On May 7, the Ministry of Environment (MOE) announced its provisional calculation of the reduction of greenhouse gas emissions in fiscal 2019 resulting from the “tax for global warming countermeasures.” The tax led to an increase in fuel prices, which drove down corporate demand for energy. CO2 emissions decreased by 3.2 million tons as a result. There was a 0.3% decrease in overall emissions from energy sources.
The calculation was released at an experts subcommittee meeting on carbon pricing. The tax is levied on the volume of coal, petroleum, and other fossil fuels consumed, at a rate of 289 yen per ton of emissions. The government gained annual tax revenues of about 260 billion yen. Some of these revenues were used to subsidize the introduction of equipment for renewable energy and energy conservation. Such subsidies were estimated to have led to a 35.5 million ton reduction in carbon emissions in FY2019 alone.
This tax, a type of carbon tax levied on emissions of greenhouse gases, is expected to promote decarbonization. Japan’s current carbon tax rate is one to two orders of magnitude lower than those of European countries, and its emissions reduction effect is limited.
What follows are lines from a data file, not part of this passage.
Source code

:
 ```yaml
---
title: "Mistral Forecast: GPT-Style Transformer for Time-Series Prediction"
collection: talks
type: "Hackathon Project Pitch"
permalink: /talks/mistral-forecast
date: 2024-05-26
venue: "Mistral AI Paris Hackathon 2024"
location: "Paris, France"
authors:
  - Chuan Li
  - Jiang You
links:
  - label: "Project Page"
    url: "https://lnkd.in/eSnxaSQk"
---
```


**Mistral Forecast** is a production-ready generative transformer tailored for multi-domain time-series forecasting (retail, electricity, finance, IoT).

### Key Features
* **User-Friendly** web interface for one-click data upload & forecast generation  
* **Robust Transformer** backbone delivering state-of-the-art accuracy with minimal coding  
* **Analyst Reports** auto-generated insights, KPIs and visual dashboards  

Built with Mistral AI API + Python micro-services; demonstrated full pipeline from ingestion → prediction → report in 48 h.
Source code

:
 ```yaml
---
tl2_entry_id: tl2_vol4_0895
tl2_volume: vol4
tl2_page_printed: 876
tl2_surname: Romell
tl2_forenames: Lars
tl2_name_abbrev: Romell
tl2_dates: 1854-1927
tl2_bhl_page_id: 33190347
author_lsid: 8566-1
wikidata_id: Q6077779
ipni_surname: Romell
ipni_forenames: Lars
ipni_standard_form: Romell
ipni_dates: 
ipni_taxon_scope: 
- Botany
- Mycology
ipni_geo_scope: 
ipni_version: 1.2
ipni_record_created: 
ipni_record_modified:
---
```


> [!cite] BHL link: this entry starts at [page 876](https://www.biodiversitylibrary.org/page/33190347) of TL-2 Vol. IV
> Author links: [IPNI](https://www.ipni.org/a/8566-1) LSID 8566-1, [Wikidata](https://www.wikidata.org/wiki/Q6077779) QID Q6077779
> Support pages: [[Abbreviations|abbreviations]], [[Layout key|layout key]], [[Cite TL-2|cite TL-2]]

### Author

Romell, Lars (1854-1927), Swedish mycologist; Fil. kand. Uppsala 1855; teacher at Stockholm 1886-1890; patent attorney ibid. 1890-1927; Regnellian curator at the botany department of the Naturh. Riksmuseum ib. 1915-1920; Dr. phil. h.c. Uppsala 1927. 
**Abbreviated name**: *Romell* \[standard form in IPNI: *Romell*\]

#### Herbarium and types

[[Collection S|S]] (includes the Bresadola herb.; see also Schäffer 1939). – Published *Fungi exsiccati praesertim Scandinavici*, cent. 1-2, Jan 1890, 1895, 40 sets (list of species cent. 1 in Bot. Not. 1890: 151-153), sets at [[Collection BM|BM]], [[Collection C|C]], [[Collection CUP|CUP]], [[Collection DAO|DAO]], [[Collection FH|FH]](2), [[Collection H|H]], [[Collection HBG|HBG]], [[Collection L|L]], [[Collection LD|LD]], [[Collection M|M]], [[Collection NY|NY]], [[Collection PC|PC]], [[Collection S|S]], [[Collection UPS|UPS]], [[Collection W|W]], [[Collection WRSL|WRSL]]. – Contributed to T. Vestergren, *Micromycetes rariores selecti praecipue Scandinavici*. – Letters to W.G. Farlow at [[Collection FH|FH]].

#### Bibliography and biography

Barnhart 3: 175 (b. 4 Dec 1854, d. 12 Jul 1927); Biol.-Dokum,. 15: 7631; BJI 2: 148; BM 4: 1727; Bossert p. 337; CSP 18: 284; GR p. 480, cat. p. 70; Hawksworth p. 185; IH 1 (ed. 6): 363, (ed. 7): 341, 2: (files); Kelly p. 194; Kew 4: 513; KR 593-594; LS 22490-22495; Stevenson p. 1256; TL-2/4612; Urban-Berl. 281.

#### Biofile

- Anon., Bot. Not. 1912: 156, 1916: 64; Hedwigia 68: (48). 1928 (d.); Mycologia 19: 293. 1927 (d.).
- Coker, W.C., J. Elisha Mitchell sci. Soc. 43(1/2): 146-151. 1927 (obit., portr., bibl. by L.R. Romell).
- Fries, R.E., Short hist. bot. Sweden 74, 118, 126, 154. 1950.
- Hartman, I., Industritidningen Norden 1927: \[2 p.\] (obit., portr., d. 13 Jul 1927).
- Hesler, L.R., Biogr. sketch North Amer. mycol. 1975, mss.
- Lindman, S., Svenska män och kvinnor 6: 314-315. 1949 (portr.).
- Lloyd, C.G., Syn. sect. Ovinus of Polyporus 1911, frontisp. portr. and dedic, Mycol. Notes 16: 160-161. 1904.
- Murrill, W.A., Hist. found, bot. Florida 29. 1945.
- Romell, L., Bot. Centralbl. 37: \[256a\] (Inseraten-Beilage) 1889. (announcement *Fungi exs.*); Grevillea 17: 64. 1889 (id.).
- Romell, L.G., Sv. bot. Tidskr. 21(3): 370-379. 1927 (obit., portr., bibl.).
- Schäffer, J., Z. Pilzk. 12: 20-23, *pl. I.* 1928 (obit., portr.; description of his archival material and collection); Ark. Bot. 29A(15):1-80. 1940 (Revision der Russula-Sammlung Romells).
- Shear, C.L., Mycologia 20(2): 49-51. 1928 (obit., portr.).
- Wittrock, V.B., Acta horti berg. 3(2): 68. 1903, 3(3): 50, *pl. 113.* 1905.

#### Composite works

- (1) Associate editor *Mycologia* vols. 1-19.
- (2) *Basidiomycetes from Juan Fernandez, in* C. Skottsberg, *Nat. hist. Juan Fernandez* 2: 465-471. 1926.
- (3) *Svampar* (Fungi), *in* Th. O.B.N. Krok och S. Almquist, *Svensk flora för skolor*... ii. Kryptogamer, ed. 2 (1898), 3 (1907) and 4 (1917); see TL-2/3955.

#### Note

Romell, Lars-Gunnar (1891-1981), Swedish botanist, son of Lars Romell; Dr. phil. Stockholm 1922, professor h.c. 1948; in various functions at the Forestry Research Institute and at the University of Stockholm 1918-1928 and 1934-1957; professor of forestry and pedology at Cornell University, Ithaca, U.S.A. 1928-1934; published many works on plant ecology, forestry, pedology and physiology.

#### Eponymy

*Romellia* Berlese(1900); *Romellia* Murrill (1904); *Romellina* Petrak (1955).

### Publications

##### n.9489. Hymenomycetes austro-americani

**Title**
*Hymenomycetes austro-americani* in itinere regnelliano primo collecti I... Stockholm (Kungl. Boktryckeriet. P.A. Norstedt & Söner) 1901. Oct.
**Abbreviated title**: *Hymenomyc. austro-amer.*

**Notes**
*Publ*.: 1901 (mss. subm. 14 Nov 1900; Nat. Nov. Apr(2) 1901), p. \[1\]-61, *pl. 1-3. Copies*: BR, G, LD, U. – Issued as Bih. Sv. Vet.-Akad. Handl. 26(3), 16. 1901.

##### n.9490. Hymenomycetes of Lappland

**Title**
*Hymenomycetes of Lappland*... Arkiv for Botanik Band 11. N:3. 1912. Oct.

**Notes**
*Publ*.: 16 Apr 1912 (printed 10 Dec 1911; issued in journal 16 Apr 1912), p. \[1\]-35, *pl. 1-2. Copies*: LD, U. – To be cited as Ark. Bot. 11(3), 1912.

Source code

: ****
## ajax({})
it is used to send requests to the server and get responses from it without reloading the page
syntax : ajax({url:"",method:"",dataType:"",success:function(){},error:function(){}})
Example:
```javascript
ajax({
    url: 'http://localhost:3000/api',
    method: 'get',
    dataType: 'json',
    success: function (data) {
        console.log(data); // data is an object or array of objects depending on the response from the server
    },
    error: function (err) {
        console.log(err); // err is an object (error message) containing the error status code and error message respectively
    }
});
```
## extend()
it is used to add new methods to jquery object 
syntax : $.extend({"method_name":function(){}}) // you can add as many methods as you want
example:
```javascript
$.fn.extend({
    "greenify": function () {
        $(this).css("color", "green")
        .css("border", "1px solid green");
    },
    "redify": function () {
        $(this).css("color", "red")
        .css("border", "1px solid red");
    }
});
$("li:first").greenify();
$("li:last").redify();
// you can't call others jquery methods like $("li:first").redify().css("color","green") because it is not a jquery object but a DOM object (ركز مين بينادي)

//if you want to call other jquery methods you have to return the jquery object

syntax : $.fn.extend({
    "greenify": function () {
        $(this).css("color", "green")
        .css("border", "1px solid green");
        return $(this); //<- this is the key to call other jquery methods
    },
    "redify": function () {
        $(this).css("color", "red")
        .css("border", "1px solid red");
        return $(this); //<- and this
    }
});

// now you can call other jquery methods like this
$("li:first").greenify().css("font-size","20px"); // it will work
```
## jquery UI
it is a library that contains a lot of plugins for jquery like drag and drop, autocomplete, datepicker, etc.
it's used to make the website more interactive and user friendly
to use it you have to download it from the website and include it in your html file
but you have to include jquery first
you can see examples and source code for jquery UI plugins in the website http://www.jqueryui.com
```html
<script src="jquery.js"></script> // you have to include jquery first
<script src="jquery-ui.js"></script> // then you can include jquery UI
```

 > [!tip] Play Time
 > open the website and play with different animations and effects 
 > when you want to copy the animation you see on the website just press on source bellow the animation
The Ministry of Economy, Trade and Industry (METI) and MOE each have held discussions about introducing carbon pricing, including a carbon tax, to realize the government’s goal of reducing greenhouse gases to net zero by 2050. Some are cautious about introducing carbon pricing, saying that it “will not promote growth.” The government plans to announce its course of action before the end of 2021.